Paranoia: What is a character?
Paul Mackin
paul.mackin at verizon.net
Sat Oct 6 14:07:14 CDT 2001
Nothing to correct. I DID say "the book is paranoid" but meant it as a
hypothesis to be tested. A theory of what the book is. Seeing that it's
Pynchon paranoia might well be a fruitful place to start looking. I was
following Paul N's lead. I haven't yet started rereading M&D but read it
twice and listened to the tapes when it came out. It is constantly being
stressed that there is always a theory in operation, acknowledged or not.
Let's look for paranoia in any manifestation we can find. Other theories no
doubt applicable will be Marxism , Freud, Feminism, Postmodernism, the
lessons of Foucault. Some will want to bring in Astrology, Alchemy,
Christianity. etc.
P.
----- Original Message -----
From: "Paul Nightingale" <paulngale at supanet.com>
To: <pynchon-l at waste.org>
Sent: Saturday, October 06, 2001 12:38 PM
Subject: Re: Paranoia: What is a character?

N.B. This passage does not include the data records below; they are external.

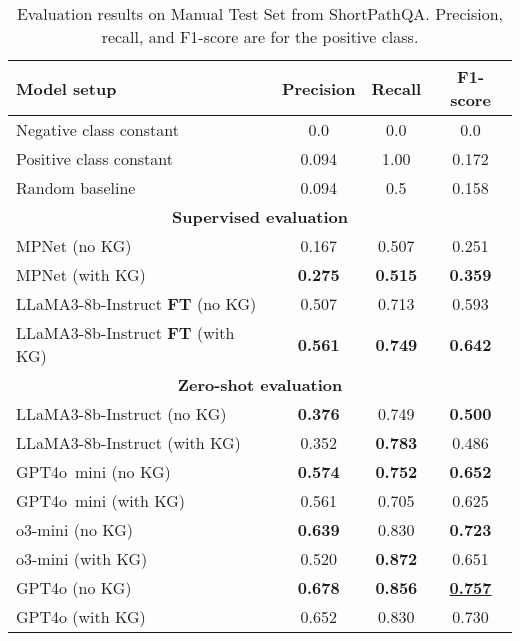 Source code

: \begin{table}[ht!]
    \caption{Evaluation results on Manual Test Set from ShortPathQA. Precision, recall, and F1-score are for the positive class.}
    \label{tab:controllable_fusion:shortpathqa:res_baselines_manual}
    \centering
    \begin{tabular}{lccc}
        \toprule
        \textbf{Model setup} & \textbf{Precision} & \textbf{Recall} & \textbf{F1-score} \\
        \midrule
        Negative class constant & 0.0 & 0.0 & 0.0 \\
        Positive class constant & 0.094 &  1.00 & 0.172 \\
        Random baseline & 0.094 &  0.5 & 0.158 \\
        \midrule
        \multicolumn{4}{c}{\textbf{Supervised evaluation}} \\
        \midrule
        MPNet (no KG)  & 0.167 & 0.507 & 0.251 \\
        MPNet (with KG)  & \textbf{0.275} & \textbf{0.515} & \textbf{0.359} \\
        \hline
        LLaMA3-8b-Instruct \textbf{FT} (no KG)  & 0.507 & 0.713 & 0.593 \\
        LLaMA3-8b-Instruct \textbf{FT} (with KG) & \textbf{0.561} & \textbf{0.749} & \textbf{0.642} \\
        \midrule
        \multicolumn{4}{c}{\textbf{Zero-shot evaluation}} \\
        \midrule
        LLaMA3-8b-Instruct (no KG)  & \textbf{0.376} & 0.749 & \textbf{0.500} \\
        LLaMA3-8b-Instruct (with KG)  & 0.352 & \textbf{0.783} & 0.486 \\
        \hline
        GPT4o~mini (no KG)  & \textbf{0.574} & \textbf{0.752} & \textbf{0.652} \\
        GPT4o~mini (with KG) & 0.561 & 0.705 & 0.625 \\
        \hline
        o3-mini (no KG)  & \textbf{0.639} & 0.830 & \textbf{0.723} \\
        o3-mini (with KG)  & 0.520 & \textbf{0.872} & 0.651 \\
        \hline
        GPT4o (no KG)  & \textbf{0.678} & \textbf{0.856} & \textbf{\underline{0.757}} \\
        GPT4o (with KG)  & 0.652 & 0.830 & 0.730 \\
        \bottomrule
    \end{tabular}
\end{table}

> A couple of key points from Paul Mackin (who hopefully will correct me if
> I'm wrong here). Firstly, criticism is concerned with the text, not
> individual characters considered in isolation. One of the problems with
> thinking of characters as real people, according them individual
> psychologies, is that we can never enjoy a human relationship with them,
we
> can never interact with them. Nonetheless, characters can stand in for
> absent humans, which is where empathy comes into it. So it doesn't matter
if
> they are robots or monsters or anything else. Frankenstein's monster is an
> outlaw; we relate to that, to the way he/it implicitly functions as a
> critique of society. Ditto Roy/Rutger Hauer in Bladerunner: I defy anyone
> not to be moved by his "time to die" speech. Moreover, the fact that
> Deckard/Harrison Ford might 'himself' be a replicant doesn't/shouldn't
> matter: he is part of a tradition of outsiders who yearn, on our behalf,
for
> something better.
>
> Secondly, Paul characterises the text itself as paranoid. Yes, if this
means
> the text couldn't have been written without paranoia. P-listers have
argued
> over (sorry, discussed) GR and whether it refers to the Vietnam war. The
> novel could only have been written at a time when the Watergate scandal
was
> made possible by the refusal to accept, unquestioningly, the actions and
> constructions of political leaders. I'm also thinking of Angus Calder's
The
> People's War, first published in the late-60s: this history of British
> society during WWII set out to explode some of the cosy myths that
survived
> from the 1940s, constructions that had glossed over the question of class
> conflict for example. M&D could only have been published when the writing
of
> history had been problematised by Foucault and others.